Quel citoyen ose encore s'étonner
de l'hypertrophie de l'idéologie commerciale, qui transsude
par tous les pores des programmes télévisuels? Les
émissions sponsorisées jusqu'à
satiété, les produits et les marques liés aux
sacres des champions, la vague de stars qui viennent se vendre, le
consensus sur la "publiculture" dont on célèbre l'art
de manipuler les masses, les débats mêmes sur certaines
campagnes indécentes (dont l'abus cautionne, a contrario, la
légitimité des autres), tout vient consacrer la
puissance oppressive du système.
Or l'omniprésence quantitative du
phénomène publicitaire entraîne un changement
qualitatif de sa façon d'imposer ses modèles. Ce
discours dominant ne dit plus: "Faites ainsi"; il dit: "Tout le monde
fait comme cela". L'injonction quotidienne n'est pas "Voici ce que tu
dois être", mais: "Voilà ce que tu es". Le mode
indicatif se révèle dès lors beaucoup plus
insidieux que le mode impératif. Il suffit que les mêmes
images, les mêmes consommations, les mêmes sources se
répandent "dans le cadre médiatico-publicitaire" pour
que, aussitôt, la foule les reçoive comme
régnantes, et donc devant être suivies.
L'omniprésence du produit et de ses signes crée
l'illusion à la fois d'un partage démocratique et d'un
consensus idéologique. La banalisation devient la forme
moderne de la normativité. On n'échappe pas à
des modes de vie qui semblent déjà les nôtres. Le
plus pernicieux des modèles est celui qui joue au miroir:
personne ne peut plus protester de sa différence.

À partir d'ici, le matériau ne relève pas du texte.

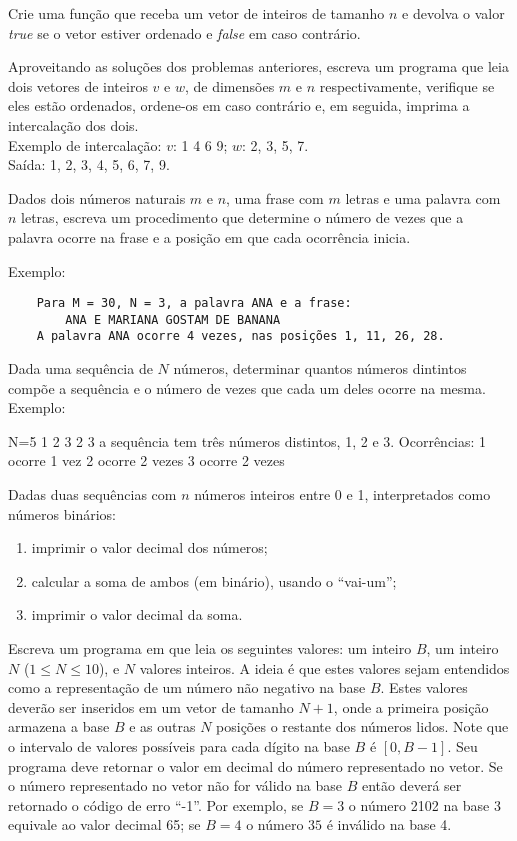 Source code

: \item Crie uma função que receba um vetor de inteiros de 
     tamanho $n$ e devolva o valor \emph{true} se o vetor estiver ordenado e 
     \emph{false} em caso contrário.

\item Aproveitando as soluções dos problemas anteriores, escreva um programa
     que leia dois vetores de inteiros $v$ e $w$, 
     de dimensões $m$ e $n$ 
     respectivamente, verifique se eles estão ordenados, ordene-os em caso 
     contrário e, em seguida, imprima a intercalação dos dois. \\
     Exemplo de intercalação: $v$: 1 4 6 9; $w$: 2, 3, 5, 7. \\
     Saída: 1, 2, 3, 4, 5, 6, 7, 9. 

\item Dados dois números naturais $m$ e $n$, uma frase com $m$ letras
e uma palavra com $n$ letras, escreva um procedimento que determine o número de
vezes que a palavra ocorre na frase e a posição em que cada ocorrência inicia.

    Exemplo:
    \begin{verbatim}
    Para M = 30, N = 3, a palavra ANA e a frase:
        ANA E MARIANA GOSTAM DE BANANA
    A palavra ANA ocorre 4 vezes, nas posições 1, 11, 26, 28.
    \end{verbatim}

\item Dada uma sequência de $N$ números, determinar quantos números dintintos
compõe  a sequência e  o número  de vezes  que cada  um deles  ocorre na
mesma. Exemplo:

N=5
1 2 3 2 3 
a sequência tem três números distintos, 1, 2 e 3. Ocorrências:
1 ocorre 1 vez
2 ocorre 2 vezes
3 ocorre 2 vezes

\item Dadas  duas  sequências  com  $n$  números  inteiros  entre  0  e  1,
interpretados como números binários:
\begin{enumerate}
     \item imprimir o valor decimal dos números;
     \item calcular a soma de ambos (em binário), usando o ``vai-um'';
     \item imprimir o valor decimal da soma.
\end{enumerate}


\item Escreva um programa em  que leia os seguintes valores:
um inteiro $B$, um inteiro $N$ ($1 \leq N \leq 10$), e $N$ valores inteiros.
A ideia é que estes valores sejam entendidos como a representação
de um número não negativo na base $B$. 
Estes valores deverão ser inseridos em um vetor de tamanho $N+1$, onde
a primeira posição armazena a base $B$ e as outras $N$ posições
o restante dos números lidos. 
%
Note que o  intervalo de valores possíveis para cada dígito na
base $B$ é $[0, B-1]$.
%
Seu programa deve retornar o valor em decimal do número representado
no vetor. Se o número representado no vetor não for válido na
base $B$ então deverá ser retornado o código de erro ``-1''.
Por exemplo, se $B=3$ o número 2102 na base 3 equivale ao valor decimal 65;
se $B=4$ o número $35$ é inválido na base 4.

Or nos publicitaires, justement, usent et
abusent du sophisme du miroir, pour clamer leur neutralité.
Nous ne conditionnons pas, disent-ils, nous reflétons. Ils
n'avouent pas qu'ils ne reflètent un peu que pour conditionner
beaucoup. Leur technique, en effet, joue sur trois temps:
photographier effectivement certains aspects de l'individu ou
certaines tendances du public; sélectionner, parmi ces traits,
ce qui peut s'accorder avec l'idéologie de la consommation;
amplifier alors, à l'intention de l'ensemble du public, les
modèles ou styles de vie ainsi constitués.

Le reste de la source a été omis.